WHAT YOU ARE ASKED TO DO
An exact restatement of the data is required, with the images omitted.

EXERCISE MATERIAL
········
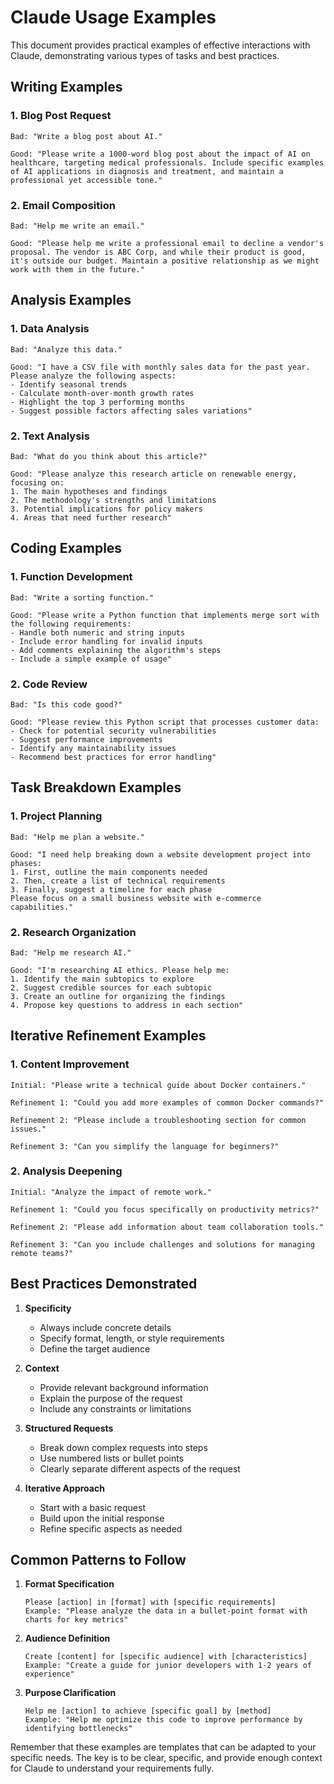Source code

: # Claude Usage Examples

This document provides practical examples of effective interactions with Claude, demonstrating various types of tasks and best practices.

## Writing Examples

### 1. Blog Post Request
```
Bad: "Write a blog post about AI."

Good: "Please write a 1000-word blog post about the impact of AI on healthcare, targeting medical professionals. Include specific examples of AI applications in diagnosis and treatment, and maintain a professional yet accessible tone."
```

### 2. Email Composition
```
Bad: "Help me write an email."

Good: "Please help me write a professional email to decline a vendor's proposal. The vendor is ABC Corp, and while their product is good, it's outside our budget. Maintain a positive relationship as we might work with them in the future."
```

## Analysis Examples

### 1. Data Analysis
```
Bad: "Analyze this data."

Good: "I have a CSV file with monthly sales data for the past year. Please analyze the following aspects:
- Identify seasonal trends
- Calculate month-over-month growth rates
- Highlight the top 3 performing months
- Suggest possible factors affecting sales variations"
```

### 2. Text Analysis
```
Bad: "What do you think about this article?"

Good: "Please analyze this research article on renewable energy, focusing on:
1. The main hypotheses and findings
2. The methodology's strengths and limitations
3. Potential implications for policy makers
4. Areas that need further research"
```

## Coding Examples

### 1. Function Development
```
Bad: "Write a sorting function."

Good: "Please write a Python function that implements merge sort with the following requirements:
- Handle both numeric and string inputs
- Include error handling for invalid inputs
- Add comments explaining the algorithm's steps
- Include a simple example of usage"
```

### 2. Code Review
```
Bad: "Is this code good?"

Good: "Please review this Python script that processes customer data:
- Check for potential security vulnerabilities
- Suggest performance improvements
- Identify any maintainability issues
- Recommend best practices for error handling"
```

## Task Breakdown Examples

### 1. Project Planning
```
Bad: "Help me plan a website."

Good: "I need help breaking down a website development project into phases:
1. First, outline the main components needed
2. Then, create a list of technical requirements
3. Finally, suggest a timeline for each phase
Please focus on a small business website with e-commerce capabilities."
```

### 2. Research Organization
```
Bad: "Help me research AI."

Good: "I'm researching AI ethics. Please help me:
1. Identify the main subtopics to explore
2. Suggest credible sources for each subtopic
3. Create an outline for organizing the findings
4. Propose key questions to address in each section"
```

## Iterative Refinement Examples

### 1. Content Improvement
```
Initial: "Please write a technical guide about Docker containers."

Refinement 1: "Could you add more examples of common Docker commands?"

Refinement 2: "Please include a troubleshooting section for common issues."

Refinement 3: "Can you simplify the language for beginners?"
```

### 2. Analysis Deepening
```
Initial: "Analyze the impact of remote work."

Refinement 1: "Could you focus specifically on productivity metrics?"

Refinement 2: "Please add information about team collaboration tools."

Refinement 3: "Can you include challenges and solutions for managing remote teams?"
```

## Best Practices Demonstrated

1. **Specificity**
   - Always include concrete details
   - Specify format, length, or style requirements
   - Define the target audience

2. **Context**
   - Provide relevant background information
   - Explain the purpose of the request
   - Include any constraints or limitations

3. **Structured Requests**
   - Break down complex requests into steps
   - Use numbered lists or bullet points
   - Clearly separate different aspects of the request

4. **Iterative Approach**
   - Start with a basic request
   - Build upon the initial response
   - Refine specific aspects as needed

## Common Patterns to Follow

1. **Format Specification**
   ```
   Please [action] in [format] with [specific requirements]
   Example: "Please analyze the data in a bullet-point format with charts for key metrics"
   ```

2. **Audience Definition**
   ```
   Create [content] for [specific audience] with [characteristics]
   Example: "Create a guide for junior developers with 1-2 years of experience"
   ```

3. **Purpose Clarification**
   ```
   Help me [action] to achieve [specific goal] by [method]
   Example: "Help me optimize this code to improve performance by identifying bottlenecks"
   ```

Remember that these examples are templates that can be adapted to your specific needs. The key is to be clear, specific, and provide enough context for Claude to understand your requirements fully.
········
EXPECTED ANSWER
Source code

: # Claude Usage Examples

This document provides practical examples of effective interactions with Claude, demonstrating various types of tasks and best practices.

## Writing Examples

### 1. Blog Post Request
```
Bad: "Write a blog post about AI."

Good: "Please write a 1000-word blog post about the impact of AI on healthcare, targeting medical professionals. Include specific examples of AI applications in diagnosis and treatment, and maintain a professional yet accessible tone."
```

### 2. Email Composition
```
Bad: "Help me write an email."

Good: "Please help me write a professional email to decline a vendor's proposal. The vendor is ABC Corp, and while their product is good, it's outside our budget. Maintain a positive relationship as we might work with them in the future."
```

## Analysis Examples

### 1. Data Analysis
```
Bad: "Analyze this data."

Good: "I have a CSV file with monthly sales data for the past year. Please analyze the following aspects:
- Identify seasonal trends
- Calculate month-over-month growth rates
- Highlight the top 3 performing months
- Suggest possible factors affecting sales variations"
```

### 2. Text Analysis
```
Bad: "What do you think about this article?"

Good: "Please analyze this research article on renewable energy, focusing on:
1. The main hypotheses and findings
2. The methodology's strengths and limitations
3. Potential implications for policy makers
4. Areas that need further research"
```

## Coding Examples

### 1. Function Development
```
Bad: "Write a sorting function."

Good: "Please write a Python function that implements merge sort with the following requirements:
- Handle both numeric and string inputs
- Include error handling for invalid inputs
- Add comments explaining the algorithm's steps
- Include a simple example of usage"
```

### 2. Code Review
```
Bad: "Is this code good?"

Good: "Please review this Python script that processes customer data:
- Check for potential security vulnerabilities
- Suggest performance improvements
- Identify any maintainability issues
- Recommend best practices for error handling"
```

## Task Breakdown Examples

### 1. Project Planning
```
Bad: "Help me plan a website."

Good: "I need help breaking down a website development project into phases:
1. First, outline the main components needed
2. Then, create a list of technical requirements
3. Finally, suggest a timeline for each phase
Please focus on a small business website with e-commerce capabilities."
```

### 2. Research Organization
```
Bad: "Help me research AI."

Good: "I'm researching AI ethics. Please help me:
1. Identify the main subtopics to explore
2. Suggest credible sources for each subtopic
3. Create an outline for organizing the findings
4. Propose key questions to address in each section"
```

## Iterative Refinement Examples

### 1. Content Improvement
```
Initial: "Please write a technical guide about Docker containers."

Refinement 1: "Could you add more examples of common Docker commands?"

Refinement 2: "Please include a troubleshooting section for common issues."

Refinement 3: "Can you simplify the language for beginners?"
```

### 2. Analysis Deepening
```
Initial: "Analyze the impact of remote work."

Refinement 1: "Could you focus specifically on productivity metrics?"

Refinement 2: "Please add information about team collaboration tools."

Refinement 3: "Can you include challenges and solutions for managing remote teams?"
```

## Best Practices Demonstrated

1. **Specificity**
   - Always include concrete details
   - Specify format, length, or style requirements
   - Define the target audience

2. **Context**
   - Provide relevant background information
   - Explain the purpose of the request
   - Include any constraints or limitations

3. **Structured Requests**
   - Break down complex requests into steps
   - Use numbered lists or bullet points
   - Clearly separate different aspects of the request

4. **Iterative Approach**
   - Start with a basic request
   - Build upon the initial response
   - Refine specific aspects as needed

## Common Patterns to Follow

1. **Format Specification**
   ```
   Please [action] in [format] with [specific requirements]
   Example: "Please analyze the data in a bullet-point format with charts for key metrics"
   ```

2. **Audience Definition**
   ```
   Create [content] for [specific audience] with [characteristics]
   Example: "Create a guide for junior developers with 1-2 years of experience"
   ```

3. **Purpose Clarification**
   ```
   Help me [action] to achieve [specific goal] by [method]
   Example: "Help me optimize this code to improve performance by identifying bottlenecks"
   ```

Remember that these examples are templates that can be adapted to your specific needs. The key is to be clear, specific, and provide enough context for Claude to understand your requirements fully.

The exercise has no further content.